Confira a cobertura dos três primeiros dias:
A presidenta da Fundaj, Márcia Angela Aguiar, participou do encerramento da programação e ressaltou a importância de se repensar o posicionamento dos museus nos territórios. “Essa perspectiva decolonial traz inquietações para todos nós. A interpretação do passado vai se dando a partir também de uma perspectiva de classe social. Não é algo que tem somente uma vertente, uma versão com relação a qualquer que seja o objeto. É sempre um posicionamento de classe que está subjacente a todas essas interpretações. As próprias exposições, como elas emergem, são fruto de uma perspectiva daqueles que as estruturas, em determinado momento histórico, estão traduzindo e se colocando também no momento das suas escolhas", comentou.
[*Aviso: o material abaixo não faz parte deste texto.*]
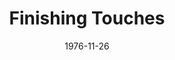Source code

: ---
title: Finishing Touches
date: 1976-11-26
closing_date: 1976-12-11
layout: productions
featured_image:
image_caption:
image_credit:
playbill:
category:
Theatre: Theatre Jacksonville
Venue: Little Theatre
cast:
- Kathy Cooper: Sabina Meyer
- Jeff Cooper: Don Wachholz
- Hughie Cooper: Anthony Mastroianni
- Kevin Cooper: Kevin Box
- Fred Witten: Joe Mullarkey
- Steve Cooper: Larry Peters
- Felicia Andrayson: Dee Dee Zahra
- Elsie Ketchum: Rhythm McCarthy
crew:
- Stage Manager: Laurie Kaden
- Lighting Technician: Barbara Stillson
- Sound Technician: Dale Stillson
- Set Construction:
  - Sharon Brown
  - Jack Dillon
  - Andre Ferreira
  - Marty Friedman
  - David Horne
  - Tom Heffernan
  - Pam Jackson
  - Glenn Jones
  - Laurie Kaden
  - Merry Merritt
  - Bonnie Patterson
  - Dale Stillson
  - Doug Thomas
  - Mary Ellen Wofford
- Properties:
  - Pam Jackson
  - Sharon Brown
- Costumes: Gert Berman
- Publicity: Madge Bruner
- Box Office:
  - Pat Mullarkey
  - Gert Berman
  - Ann Dubow
  - Pat Somers
  - Esta Tkac
  - Martha Wynne
orchestra:
external_links:
---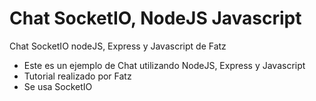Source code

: # Chat SocketIO, NodeJS Javascript
Chat SocketIO nodeJS, Express y Javascript de Fatz

- Este es un ejemplo de Chat utilizando NodeJS, Express y Javascript
- Tutorial realizado por Fatz
- Se usa SocketIO
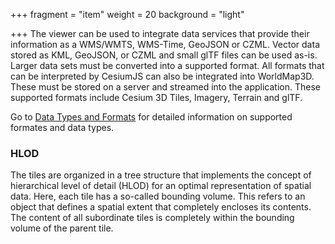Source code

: +++
fragment = "item"
weight = 20
background = "light"

+++
The viewer can be used to integrate data services that provide their information as a WMS/WMTS, WMS-Time, GeoJSON or CZML. Vector data stored as KML, GeoJSON, or CZML and small glTF files can be used as-is. Larger data sets must be converted into a supported format. All formats that can be interpreted by CesiumJS can also be integrated into WorldMap3D. These must be stored on a server and streamed into the application. These supported formats include Cesium 3D Tiles, Imagery, Terrain and glTF.

Go to [Data Types and Formats](https://cesium.com/learn/3d-tiling/tiler-data-formats/) for detailed information on supported formates and data types.

### HLOD

The tiles are organized in a tree structure that implements the concept of hierarchical level of detail (HLOD) for an optimal representation of spatial data. Here, each tile has a so-called bounding volume. This refers to an object that defines a spatial extent that completely encloses its contents. The content of all subordinate tiles is completely within the bounding volume of the parent tile.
Com a participação de Carolina Rodrigues, curadora geral do Museu Bispo do Rosário, do Rio de Janeiro, Malick Ndiaye (L'Institut Fondamental d'Afrique Noire, Senegal), e Bénédicte Savoy (Technische Universität Berlin, Alemanha), a mesa do último dia evento foi mediada por Cibele Barbosa, pesquisadora da Fundaj. Cibele Barbosa comentou sobre o direito ao patrimônio histórico. "São diferentes formas de resistência, para além, claro, da principal, que é a reivindicação, pelo direito, não só da materialidade do patrimônio, como o direito também de narrar e pensar sobre esse patrimônio."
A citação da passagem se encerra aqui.